Task instructions: Go through the entries below and say how many lines hold the word "Hypothesis". Nothing else is needed.

Exercise materials:
::::

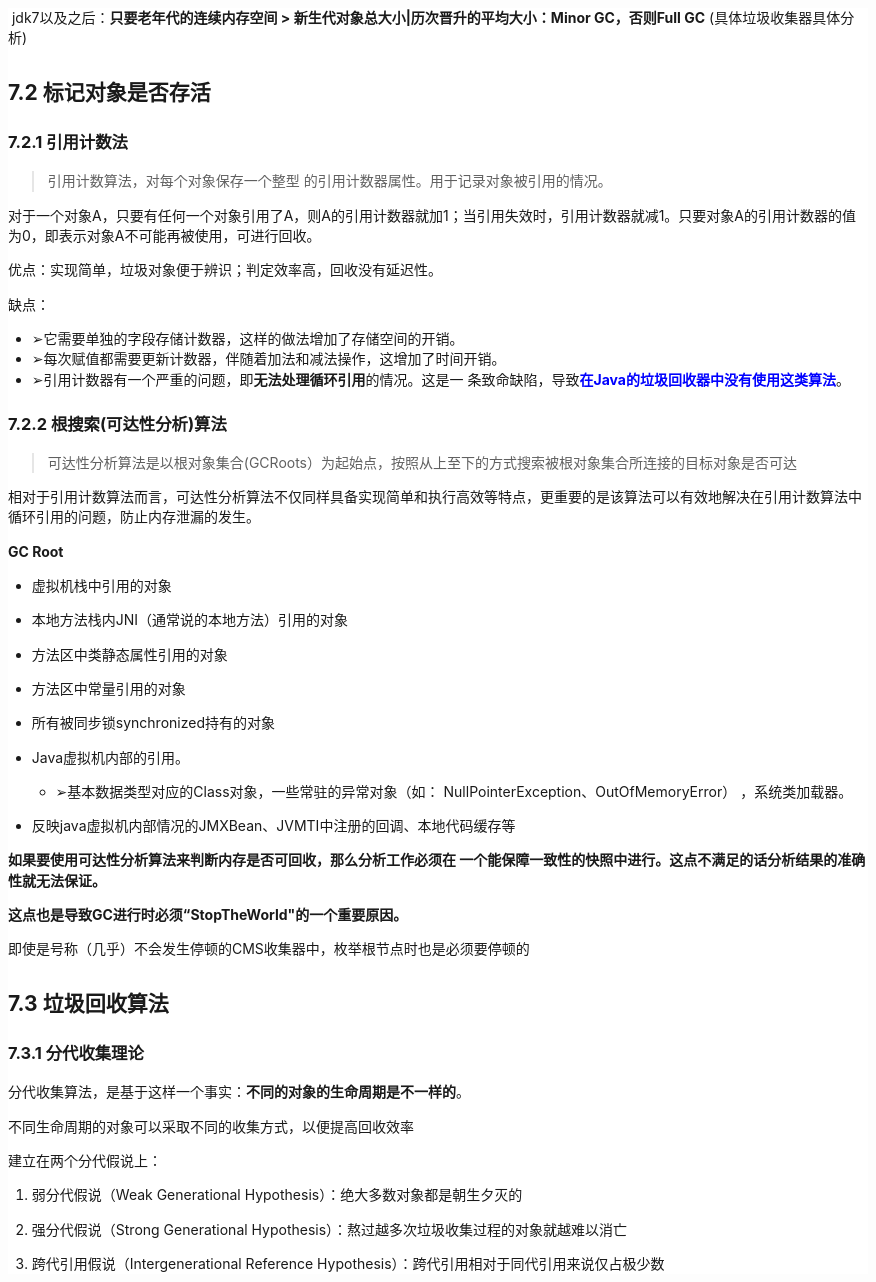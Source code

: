 ​	jdk7以及之后：**只要老年代的连续内存空间 > 新生代对象总大小|历次晋升的平均大小：Minor GC，否则Full GC** (具体垃圾收集器具体分析)

## 7.2 标记对象是否存活

### 7.2.1 引用计数法

> 引用计数算法，对每个对象保存一个整型 的引用计数器属性。用于记录对象被引用的情况。

​	对于一个对象A，只要有任何一个对象引用了A，则A的引用计数器就加1；当引用失效时，引用计数器就减1。只要对象A的引用计数器的值为0，即表示对象A不可能再被使用，可进行回收。

优点：实现简单，垃圾对象便于辨识；判定效率高，回收没有延迟性。

缺点：

- ➢它需要单独的字段存储计数器，这样的做法增加了存储空间的开销。
- ➢每次赋值都需要更新计数器，伴随着加法和减法操作，这增加了时间开销。
- ➢引用计数器有一个严重的问题，即**无法处理循环引用**的情况。这是一 条致命缺陷，导致<strong style="color:blue">在Java的垃圾回收器中没有使用这类算法</strong>。

### 7.2.2 根搜索(可达性分析)算法

> 可达性分析算法是以根对象集合(GCRoots）为起始点，按照从上至下的方式搜索被根对象集合所连接的目标对象是否可达

​	相对于引用计数算法而言，可达性分析算法不仅同样具备实现简单和执行高效等特点，更重要的是该算法可以有效地解决在引用计数算法中循环引用的问题，防止内存泄漏的发生。

**GC Root**

- 虚拟机栈中引用的对象
- 本地方法栈内JNI（通常说的本地方法）引用的对象
- 方法区中类静态属性引用的对象
- 方法区中常量引用的对象
- 所有被同步锁synchronized持有的对象
- Java虚拟机内部的引用。
  - ➢基本数据类型对应的Class对象，一些常驻的异常对象（如： NullPointerException、OutOfMemoryError） ，系统类加载器。

- 反映java虚拟机内部情况的JMXBean、JVMTI中注册的回调、本地代码缓存等

​	**如果要使用可达性分析算法来判断内存是否可回收，那么分析工作必须在 一个能保障一致性的快照中进行。这点不满足的话分析结果的准确性就无法保证。**

**这点也是导致GC进行时必须“StopTheWorld"的一个重要原因。**

​	即使是号称（几乎）不会发生停顿的CMS收集器中，枚举根节点时也是必须要停顿的

## 7.3 垃圾回收算法

### 7.3.1 分代收集理论

分代收集算法，是基于这样一个事实：**不同的对象的生命周期是不一样的**。

不同生命周期的对象可以采取不同的收集方式，以便提高回收效率

建立在两个分代假说上：

1. 弱分代假说（Weak Generational Hypothesis）：绝大多数对象都是朝生夕灭的
2. 强分代假说（Strong Generational Hypothesis）：熬过越多次垃圾收集过程的对象就越难以消亡

3. 跨代引用假说（Intergenerational Reference Hypothesis）：跨代引用相对于同代引用来说仅占极少数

::::

Answer space: 3